Big Dick owned four houses and a dollhouse-sized cottage on or near the corner of 10th and Yancey. Within two seasons all were filled by friends and friends of friends, which is what Taco and I were as well. Instead of taking that affirming step towards adulthood we took more of a lurching step sideways and for 10 years we lived as a family wandering from house to house as easy as room to room. Vicious competition was our common language. Darts, 8-ball, 9-ball, ping pong, Dungeons and Dragons (kind of a sub-cult within our greater body host) bicycles, basketball, croquet,horseshoes, bocce ball, mini-bowling and Poker–with strange variations like Boo-ray and Shmoolie– every Thursday night and holiday for about a decade. The house hosting Poker installed a PVC chute mounted in plywood from the table through the window to the recycling bin. Whoever got the seat closest to the beer chute would struggle to follow the action on the table while firing an endless line of bottles and cans into the bin.

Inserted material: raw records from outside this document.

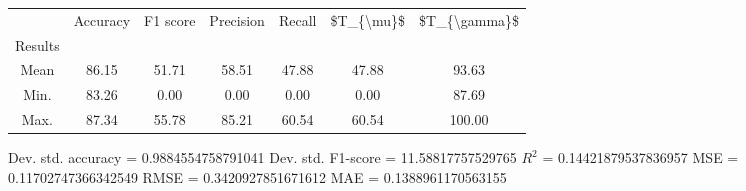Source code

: \begin{tabular}{|c|c|c|c|c|c|c|}
\toprule
{} &  Accuracy &  F1 score &  Precision &  Recall &  \$T\_\{\textbackslash mu\}\$ &  \$T\_\{\textbackslash gamma\}\$ \\
Results &           &           &            &         &            &               \\
\hline
Mean    &     86.15 &     51.71 &      58.51 &   47.88 &      47.88 &         93.63 \\
Min.    &     83.26 &      0.00 &       0.00 &    0.00 &       0.00 &         87.69 \\
Max.    &     87.34 &     55.78 &      85.21 &   60.54 &      60.54 &        100.00 \\
\bottomrule
\end{tabular}

 Dev. std. accuracy = 0.9884554758791041
 Dev. std. F1-score = 11.58817757529765
 $R^2$ = 0.14421879537836957
 MSE = 0.11702747366342549
 RMSE = 0.3420927851671612
 MAE = 0.1388961170563155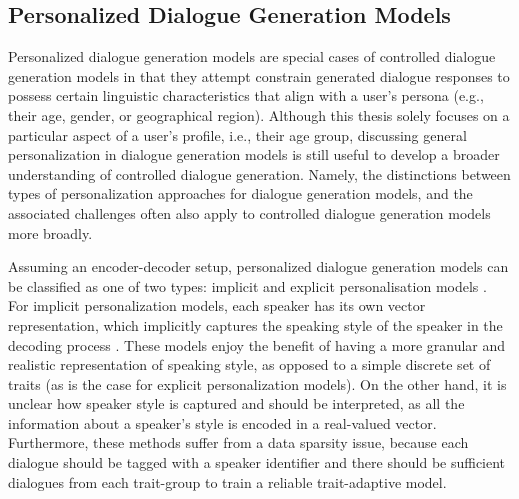 
\subsection{Personalized Dialogue Generation Models}
Personalized dialogue generation models are special cases of controlled dialogue generation models in that they attempt constrain generated dialogue responses to possess certain linguistic characteristics that align with a user's persona (e.g., their age, gender, or geographical region).
Although this thesis solely focuses on a particular aspect of a user's profile, i.e., their age group, discussing general personalization in dialogue generation models is still useful to develop a broader understanding of controlled dialogue generation. Namely, the distinctions between types of personalization approaches for dialogue generation models, and the associated challenges often also apply to controlled dialogue generation models more broadly.

Assuming an encoder-decoder setup, personalized dialogue generation models can be classified as one of two types: implicit and explicit personalisation models \cite{zheng2019personalized}. For implicit personalization models, each speaker has its own vector representation, which implicitly captures the speaking style of the speaker in the decoding process \citep{ijcai2017-521, li-etal-2016-persona}. These models enjoy the benefit of having a more granular and realistic representation of speaking style, as opposed to a simple discrete set of traits (as is the case for explicit personalization models). On the other hand, it is unclear how speaker style is captured and should be interpreted, as all the information about a speaker's style is encoded in a real-valued vector. Furthermore, these methods suffer from a data sparsity issue, because each dialogue should be tagged with a speaker identifier and there should be sufficient dialogues from each trait-group to train a reliable trait-adaptive model.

Within the very nucleus of our compound lived a couple, born in the 1930’s or 40’s I think. With a tidy little yard and a small chain-link fence around the property their house was a respectable eyesore among our repudiating hovels. They were from Chicago and retired to town to be near two of their three children, and enjoy life. Marvin played jazz piano and we would hear him playing through the open windows as we criss-crossed the street following the action from house to house. Ada would link her arm through yours and pull you in close to tell you about a piece of jewelry she was wearing or to tell you she was really upset about how our government was treating the mentally ill. For some reason they never thought to say, “Hey guys, maybe you should all get serious about your lives and quit living like a bunch of pirates returned to port after 6 months at sea. Quit wasting time!”
We lived more with and among them, than next to them. Either would have been welcomed at the poker table, or to throw the dice with the Riders of Rohan, but I doubt they cared for the thick blue cigarette smog in the room . Good lord, we were animals, which is an insult to animals.
One day Ada came knocking on my door. I opened it to her holding a tiny kitten cradled against her chest and small bags of food and litter hanging from her elbow. She offers me this tail-less, black and white weeks-born kitten–“Here is your new cat.” She tells me. ” Ada, I can’t take care of a cat. I can’t even take care of myself!”
Ada was not one to moralize. The irreverently empathetic Ada, who before all things was funny, an absolute riot. But-I will say- and I am free to draw my own saccharin homilies. I believe Ada saw a good guy, a fiddler watching Rome burn, who could really use a cat in his life.
Marvin died a year ago last September, and Ada died yesterday morning.
I sit here now in this new home under this immense Live Oak tree, where I live with my girlfriend from 9th grade, who moved away to Alabama, but came back to get me 2 years after I left 10th Avenue. After two soggy days of rain the sun is coming out. There is a dog on the couch and that cat is looking out the window in this room.